Brother Edward faced the inevitability of the future. This business had merely confirmed what he’d already known – that the life of a monk was not for him. He would have to return to the real world and deal with the demons which awaited him. If it meant that he had to sleep with hundreds of women, casting them aside like so much chaff to the winds of fate, then so be it. If his life was to be one long inferno of endless sex and bitter retribution from long-distance telephone boxes, then that was how it must be. Perhaps he would even be able to do it for a living. Gigolo Ed, working the holiday resorts in the south of France, escorting the old and infirm to casinos and restaurants, then slipping from their beds while the night remained young and they lay snoring; making off with their jewellery, maybe – although that was another game altogether – then ending up with some young Mediterranean floozy at two o’clock in the morning, knee deep in sangria and pubic hair. It was a black future and it lay heavily upon his shoulders; he knew, however, that there would be no escape.
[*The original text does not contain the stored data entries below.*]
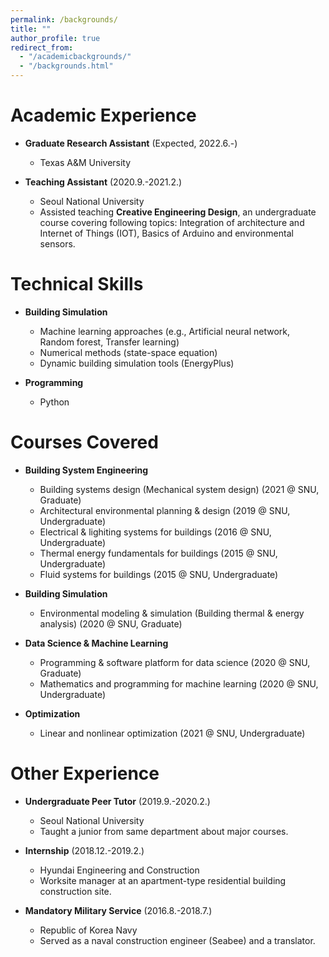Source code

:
 ```yaml
---
permalink: /backgrounds/
title: ""
author_profile: true
redirect_from: 
  - "/academicbackgrounds/"
  - "/backgrounds.html"
---
```


Academic Experience
======
* **Graduate Research Assistant** (Expected, 2022.6.-)
  * Texas A&M University

* **Teaching Assistant** (2020.9.-2021.2.)
  * Seoul National University
  * Assisted teaching **Creative Engineering Design**, an undergraduate course covering following topics: Integration of architecture and Internet of Things (IOT), Basics of Arduino and environmental sensors.
 
Technical Skills
======
* **Building Simulation**
  * Machine learning approaches (e.g., Artificial neural network, Random forest, Transfer learning)
  * Numerical methods (state-space equation)
  * Dynamic building simulation tools (EnergyPlus)

* **Programming**
  * Python

Courses Covered
======
* **Building System Engineering**
  * Building systems design (Mechanical system design) (2021 @ SNU, Graduate)
  * Architectural environmental planning & design (2019 @ SNU, Undergraduate)
  * Electrical & lighiting systems for buildings (2016 @ SNU, Undergraduate)
  * Thermal energy fundamentals for buildings (2015 @ SNU, Undergraduate)
  * Fluid systems for buildings (2015 @ SNU, Undergraduate)

* **Building Simulation**
  * Environmental modeling & simulation (Building thermal & energy analysis) (2020 @ SNU, Graduate)

* **Data Science & Machine Learning**
  * Programming & software platform for data science (2020 @ SNU, Graduate)
  * Mathematics and programming for machine learning (2020 @ SNU, Undergraduate)

* **Optimization**
  * Linear and nonlinear optimization (2021 @ SNU, Undergraduate)


Other Experience
======

* **Undergraduate Peer Tutor** (2019.9.-2020.2.)
  * Seoul National University
  * Taught a junior from same department about major courses.
  
* **Internship** (2018.12.-2019.2.)
  * Hyundai Engineering and Construction
  * Worksite manager at an apartment-type residential building construction site.
  
* **Mandatory Military Service** (2016.8.-2018.7.)
  * Republic of Korea Navy
  * Served as a naval construction engineer (Seabee) and a translator.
Mulholland was still in some sort of daze. He would have liked to have been consumed by determination to get them all to safety and to bring Barney Thomson to justice, but he was sapped of enthusiasm to the point of capitulation. He wanted Proudfoot to escape, but no longer cared about the other three. A sense of duty would drive him to protect them, but what did he care now? For, as he walked, he surveyed the battlefield of his future, and it was barren and laid waste. His life was Flanders Fields.
Melanie was gone, who knew for how long. Possibly forever, and in his heart he couldn’t have cared less whether she returned or not. He tried picturing her in the arms of some bloke from Devon, but the image induced nothing in him. No anger, no jealousy, no pain. And what of the job? What was his future to be in the police after it was revealed that approximately three hundred monks had been murdered under his nose? Dispatched to catch Barney Thomson, and instead the man had gone on a mass murder spree while Mulholland had slept.
And so his thoughts turned to what else he could have done to ensure the safety of this pathetic band. Should he have kept them all together in the main hall from the minute he’d arrived? Made sure they’d gone to the toilet in sixes and sevens? What else could have kept them safe? Not the twos he had suggested. Even then, he’d repeated his folly that morning with the Abbot and Brother Steven.